I think you understand exactly what i mean. Just one thing that i want to point out is that the size/lenght of the curves vectors can and will be different
based on the input draw speed. So sometimes the handdrawn vertex array is larger than the smoothed one and sometimes vice versa.
 
I store the data in a struct like this and i use SFML

struct Pencil 
{
	sf::VertexArray vertices;
	std::vector<int> pressure;
	std::vector<sf::Int32> timeAbslt;
	std::vector<sf::Int32> timeDelta;
};

@alvaro Dynamic programming. I didnt know about that but what i have found out it sounds like what Zakwayda said. Splitting the problem into sections and solving them one by one.

Thank you all for your help!

 

3D Artist

13 minutes ago, C3D_ said:
I think you understand exactly what i mean. Just one thing that i want to point out is that the size/lenght of the curves vectors can and will be different
based on the input draw speed. So sometimes the handdrawn vertex array is larger than the smoothed one and sometimes vice versa.

alvaro may have something different in mind for you, but for what it's worth, the solution I proposed is intended to account for differing numbers of points between the two curves. The idea is that for each point on the second curve, you find the closest point on the first curve (treating the first curve as a series of line segments), and then use interpolation to find the absolute times based on that. With this approach, the first curve could have 3 points and the second curve 300, or vice versa, and it should still work.

It it's not clear what I'm describing, I'll be happy to elaborate. (Or maybe alvaro will offer a better solution in the meantime.)

Hello,

Paddy from stackoverflow made a demo here for me.
Iam still integrating it into my program and testing it.
But just so everybody knows.

@Zakwayda Okay.
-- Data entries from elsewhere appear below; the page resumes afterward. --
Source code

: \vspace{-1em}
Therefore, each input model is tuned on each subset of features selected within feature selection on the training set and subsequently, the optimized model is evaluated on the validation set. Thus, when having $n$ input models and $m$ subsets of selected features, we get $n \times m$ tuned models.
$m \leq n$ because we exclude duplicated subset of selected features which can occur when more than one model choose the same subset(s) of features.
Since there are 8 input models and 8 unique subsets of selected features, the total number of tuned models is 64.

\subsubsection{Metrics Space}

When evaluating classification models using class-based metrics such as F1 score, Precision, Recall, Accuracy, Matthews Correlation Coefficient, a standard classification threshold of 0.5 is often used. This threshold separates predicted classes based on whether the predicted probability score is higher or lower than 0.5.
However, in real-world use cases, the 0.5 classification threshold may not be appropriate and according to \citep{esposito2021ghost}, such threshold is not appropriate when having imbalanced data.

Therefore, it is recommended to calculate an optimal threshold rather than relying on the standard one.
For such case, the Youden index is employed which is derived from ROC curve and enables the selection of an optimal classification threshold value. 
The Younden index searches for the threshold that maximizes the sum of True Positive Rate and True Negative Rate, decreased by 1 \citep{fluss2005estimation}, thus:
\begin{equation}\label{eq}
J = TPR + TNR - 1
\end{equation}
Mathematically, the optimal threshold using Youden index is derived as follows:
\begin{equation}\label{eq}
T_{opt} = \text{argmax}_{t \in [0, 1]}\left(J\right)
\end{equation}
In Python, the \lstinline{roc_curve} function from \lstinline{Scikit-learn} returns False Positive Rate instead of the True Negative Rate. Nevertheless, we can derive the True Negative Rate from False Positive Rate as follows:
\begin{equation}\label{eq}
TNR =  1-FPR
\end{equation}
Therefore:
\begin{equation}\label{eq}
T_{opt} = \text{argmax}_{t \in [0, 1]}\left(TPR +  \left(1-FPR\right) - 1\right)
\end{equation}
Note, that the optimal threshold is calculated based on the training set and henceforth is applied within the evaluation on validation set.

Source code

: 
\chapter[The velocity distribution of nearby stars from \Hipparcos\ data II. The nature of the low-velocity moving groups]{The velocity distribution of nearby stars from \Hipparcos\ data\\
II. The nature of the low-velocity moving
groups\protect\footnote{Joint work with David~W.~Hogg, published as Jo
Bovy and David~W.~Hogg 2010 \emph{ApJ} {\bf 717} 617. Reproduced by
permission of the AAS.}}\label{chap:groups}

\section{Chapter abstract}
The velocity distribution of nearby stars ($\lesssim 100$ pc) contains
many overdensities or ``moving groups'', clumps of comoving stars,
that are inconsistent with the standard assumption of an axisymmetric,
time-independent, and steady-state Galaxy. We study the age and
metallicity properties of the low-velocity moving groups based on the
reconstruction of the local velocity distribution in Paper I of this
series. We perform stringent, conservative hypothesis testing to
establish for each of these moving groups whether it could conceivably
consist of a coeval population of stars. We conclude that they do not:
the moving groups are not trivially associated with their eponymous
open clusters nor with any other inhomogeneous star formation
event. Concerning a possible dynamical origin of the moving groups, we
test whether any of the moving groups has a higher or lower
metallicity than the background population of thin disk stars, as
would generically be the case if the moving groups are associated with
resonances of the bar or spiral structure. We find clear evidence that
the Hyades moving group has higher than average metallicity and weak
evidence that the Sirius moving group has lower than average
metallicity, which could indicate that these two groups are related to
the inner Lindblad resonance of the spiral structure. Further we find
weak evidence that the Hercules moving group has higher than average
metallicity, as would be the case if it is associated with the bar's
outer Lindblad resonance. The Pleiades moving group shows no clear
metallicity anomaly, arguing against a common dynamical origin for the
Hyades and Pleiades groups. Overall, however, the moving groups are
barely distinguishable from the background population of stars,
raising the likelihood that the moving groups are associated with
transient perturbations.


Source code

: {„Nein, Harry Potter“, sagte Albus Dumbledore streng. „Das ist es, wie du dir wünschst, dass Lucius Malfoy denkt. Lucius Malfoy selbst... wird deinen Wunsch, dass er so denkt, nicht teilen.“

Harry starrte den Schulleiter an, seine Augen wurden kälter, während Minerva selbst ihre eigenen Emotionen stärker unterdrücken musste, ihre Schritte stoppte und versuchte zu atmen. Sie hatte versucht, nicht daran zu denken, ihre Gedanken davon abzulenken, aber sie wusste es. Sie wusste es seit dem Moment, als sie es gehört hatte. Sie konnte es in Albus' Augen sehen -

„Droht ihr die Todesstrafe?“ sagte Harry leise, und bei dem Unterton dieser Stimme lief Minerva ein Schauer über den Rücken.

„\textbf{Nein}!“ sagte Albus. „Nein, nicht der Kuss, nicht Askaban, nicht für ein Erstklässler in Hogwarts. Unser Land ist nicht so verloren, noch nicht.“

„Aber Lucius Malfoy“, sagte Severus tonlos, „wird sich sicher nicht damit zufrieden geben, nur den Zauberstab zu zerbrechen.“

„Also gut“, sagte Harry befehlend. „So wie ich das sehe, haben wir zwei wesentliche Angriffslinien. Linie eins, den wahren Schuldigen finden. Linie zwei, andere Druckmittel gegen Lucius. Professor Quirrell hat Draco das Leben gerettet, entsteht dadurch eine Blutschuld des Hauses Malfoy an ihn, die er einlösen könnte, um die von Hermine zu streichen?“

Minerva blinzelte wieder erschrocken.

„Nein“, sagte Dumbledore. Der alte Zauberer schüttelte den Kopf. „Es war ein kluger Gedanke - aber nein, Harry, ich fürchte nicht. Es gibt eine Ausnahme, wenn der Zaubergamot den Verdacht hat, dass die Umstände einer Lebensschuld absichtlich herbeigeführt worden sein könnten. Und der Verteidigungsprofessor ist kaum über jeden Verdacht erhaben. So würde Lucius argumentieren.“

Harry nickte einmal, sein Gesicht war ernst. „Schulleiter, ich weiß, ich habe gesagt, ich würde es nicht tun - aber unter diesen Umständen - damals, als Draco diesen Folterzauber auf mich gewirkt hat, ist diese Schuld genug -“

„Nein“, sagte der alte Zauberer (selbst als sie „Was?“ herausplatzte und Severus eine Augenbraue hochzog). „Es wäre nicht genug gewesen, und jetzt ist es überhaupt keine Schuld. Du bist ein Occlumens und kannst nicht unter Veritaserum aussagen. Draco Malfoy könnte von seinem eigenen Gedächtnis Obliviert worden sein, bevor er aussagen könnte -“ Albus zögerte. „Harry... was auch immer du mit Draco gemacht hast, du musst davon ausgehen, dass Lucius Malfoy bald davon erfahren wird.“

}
I understand. Thank you very much. I will test paddy's code and then catch up.

3D Artist

I looked at the demo code you linked to. I'm not entirely sure it addresses your problem. Among other things, it performs no resampling if the point sets have the same number of points, which doesn't seem to fit your use case.

I'm not saying the demo isn't what you want (I didn't analyze it that carefully), but if you find you're still not getting the behavior you want, you could post back. (I'll also mention that it's possible a solution - not necessarily the solution in the demo, but any solution - could give you results that maybe look correct, at least for certain input, but aren't actually correct.)

[Edit: Thinking about it a bit more, I'm pretty sure that code is not what you're after. I'm not saying that with certainty - I could be wrong ? But it's my initial impression.]